Active vs. Passive — A Look at Pensions in the U.K.

London Bridge

In the past month, we have published two articles (here and here) on the state of investment management in the U.K. Continuing with that topic, we found another video from our friends over at Sensible Investing TV that puts yet another nail into the coffin of active management. The video is based on this report on local pensions in the U.K. by the Hymans Robertson consulting firm.
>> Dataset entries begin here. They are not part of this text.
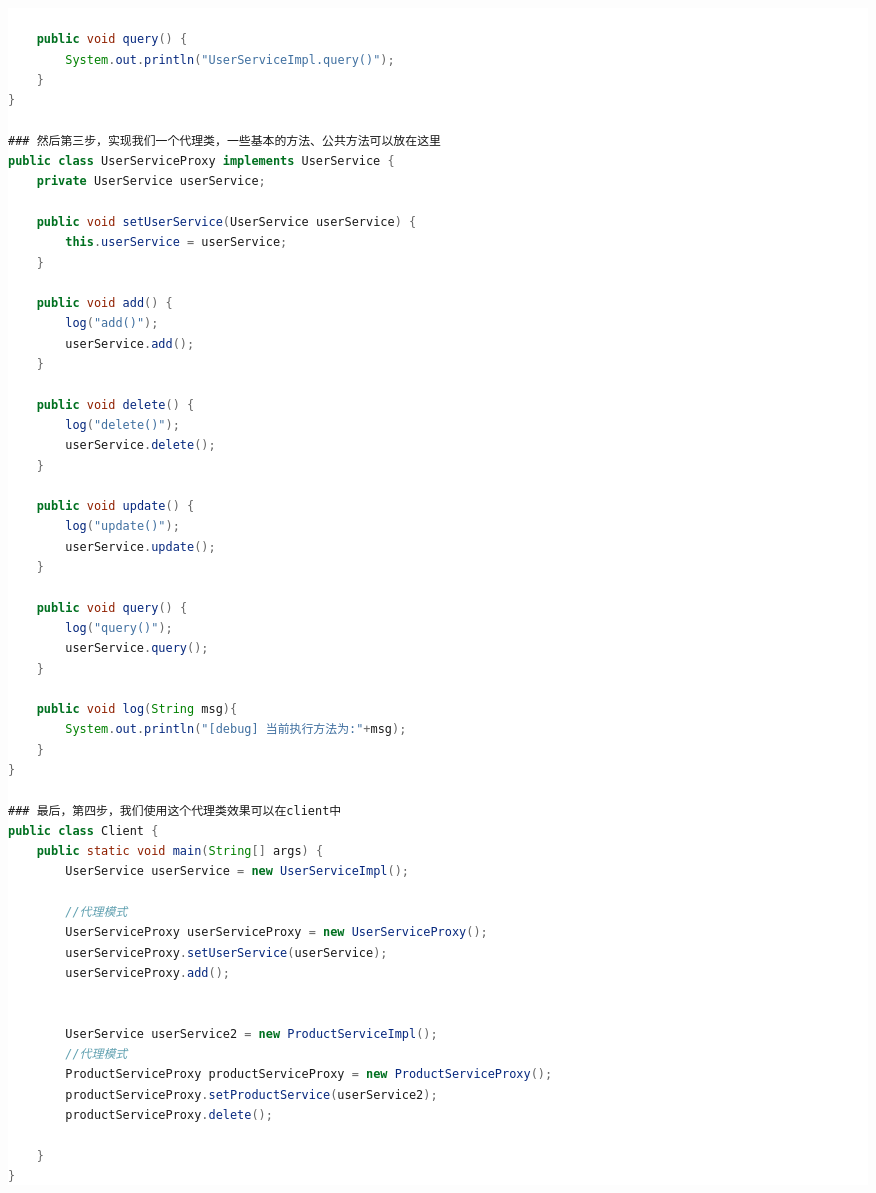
 ```java

    public void query() {
        System.out.println("UserServiceImpl.query()");
    }
}

### 然后第三步，实现我们一个代理类，一些基本的方法、公共方法可以放在这里
public class UserServiceProxy implements UserService {
    private UserService userService;

    public void setUserService(UserService userService) {
        this.userService = userService;
    }

    public void add() {
        log("add()");
        userService.add();
    }

    public void delete() {
        log("delete()");
        userService.delete();
    }

    public void update() {
        log("update()");
        userService.update();
    }

    public void query() {
        log("query()");
        userService.query();
    }

    public void log(String msg){
        System.out.println("[debug] 当前执行方法为:"+msg);
    }
}

### 最后，第四步，我们使用这个代理类效果可以在client中
public class Client {
    public static void main(String[] args) {
        UserService userService = new UserServiceImpl();

        //代理模式
        UserServiceProxy userServiceProxy = new UserServiceProxy();
        userServiceProxy.setUserService(userService);
        userServiceProxy.add();


        UserService userService2 = new ProductServiceImpl();
        //代理模式
        ProductServiceProxy productServiceProxy = new ProductServiceProxy();
        productServiceProxy.setProductService(userService2);
        productServiceProxy.delete();

    }
} 
```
Essentially, the authors made a very strong case for dispensing with active managers based on both performance and expenses.

The authors cited data from State Street Analytics which shows returns achieved by U.K. pension funds for the ten year period ending in 2011.


In only two regions did the active portfolios deliver a slightly higher return than the passive portfolios, but since these numbers are gross of fees, it is a virtual certainty that the net of fee active returns were lower in those two regions.

The valuable contribution of the Hymans Robertson report is its determination of the potential savings from switching over to passive management. Total asset management costs across the Local Government Pension Schemes were about $1.3 billion1 in 2012, or about 0.44% of assets (excluding turnover costs and performance fees on alternative assets). The authors estimate that $390 million could be saved annually by simply replacing actively managed funds with tracker (i.e., index) funds. Also, as a result of the lower turnover costs of tracker funds, the pension funds could expect a yearly savings of $323 million. Finally, an additional $408 million could be saved by using lower cost options for alternative assets. Specifically, the authors recommend reducing the use of funds of funds which have a double layer of fees. Adding up these three numbers yields a total annual savings in excess of $1.1 billion. While this will not solve the problem of chronic underfunding of pension liabilities, it is certainly a step in the right direction.

For us, this is all very reminiscent of the problems we have seen with state and local pensions here in the U.S. For example, North Carolina paid $416 million in disclosed fees to Wall Street in the 2013 fiscal year, which works out to about 0.77% of assets. Perhaps the bigger problem, however, was in the undisclosed fees such as the $13.4 million paid to Franklin Street Advisers for hedge fund performance incentive payments and trading costs paid to an affiliated brokerage firm that executed trades for that hedge fund. Please see this article for more details. Closer to home, we recently saw the ex-CEO of CALPERS admit to receiving six-figure pay-to-play kickbacks as cash stuffed into shoe boxes and paper bags.

Clearly, both we and our friends from across the pond have a lot more work to do in the encouragement of reform in the management of government pension funds. 


1All dollar amounts were determined by converting pound sterling amounts based on $1.70 per pound sterling.